**Records for processing:**
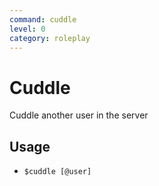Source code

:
 ```yaml
---
command: cuddle
level: 0
category: roleplay
---
```


# Cuddle

Cuddle another user in the server

## Usage

- `$cuddle [@user]`
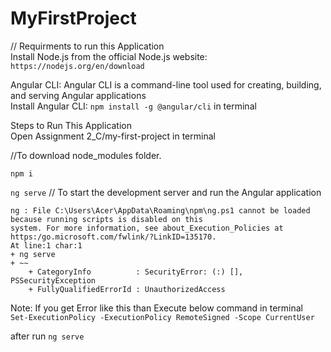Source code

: # MyFirstProject
// Requirments to run this Application  
Install Node.js from the official Node.js website: ```https://nodejs.org/en/download```  

Angular CLI: Angular CLI is a command-line tool used for creating, building, and serving Angular applications  
Install Angular CLI: ```npm install -g @angular/cli``` in terminal  

Steps to Run This Application  
Open Assignment 2_C/my-first-project in terminal  

//To download node_modules folder. 

```npm i```


```ng serve``` // To start the development server and run the Angular application  

```
ng : File C:\Users\Acer\AppData\Roaming\npm\ng.ps1 cannot be loaded because running scripts is disabled on this
system. For more information, see about_Execution_Policies at https:/go.microsoft.com/fwlink/?LinkID=135170.
At line:1 char:1
+ ng serve
+ ~~
    + CategoryInfo          : SecurityError: (:) [], PSSecurityException
    + FullyQualifiedErrorId : UnauthorizedAccess
```
Note: If you get Error like this than Execute below command in terminal  
```Set-ExecutionPolicy -ExecutionPolicy RemoteSigned -Scope CurrentUser```

after run ```ng serve```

**Directions:** Skip every picture and transcribe the data above exactly.

**Solution for this task:**
Source code

:
 ```yaml
---
command: cuddle
level: 0
category: roleplay
---
```


# Cuddle

Cuddle another user in the server

## Usage

- `$cuddle [@user]`
Source code

: # MyFirstProject
// Requirments to run this Application  
Install Node.js from the official Node.js website: ```https://nodejs.org/en/download```  

Angular CLI: Angular CLI is a command-line tool used for creating, building, and serving Angular applications  
Install Angular CLI: ```npm install -g @angular/cli``` in terminal  

Steps to Run This Application  
Open Assignment 2_C/my-first-project in terminal  

//To download node_modules folder. 

```npm i```


```ng serve``` // To start the development server and run the Angular application  

```
ng : File C:\Users\Acer\AppData\Roaming\npm\ng.ps1 cannot be loaded because running scripts is disabled on this
system. For more information, see about_Execution_Policies at https:/go.microsoft.com/fwlink/?LinkID=135170.
At line:1 char:1
+ ng serve
+ ~~
    + CategoryInfo          : SecurityError: (:) [], PSSecurityException
    + FullyQualifiedErrorId : UnauthorizedAccess
```
Note: If you get Error like this than Execute below command in terminal  
```Set-ExecutionPolicy -ExecutionPolicy RemoteSigned -Scope CurrentUser```

after run ```ng serve```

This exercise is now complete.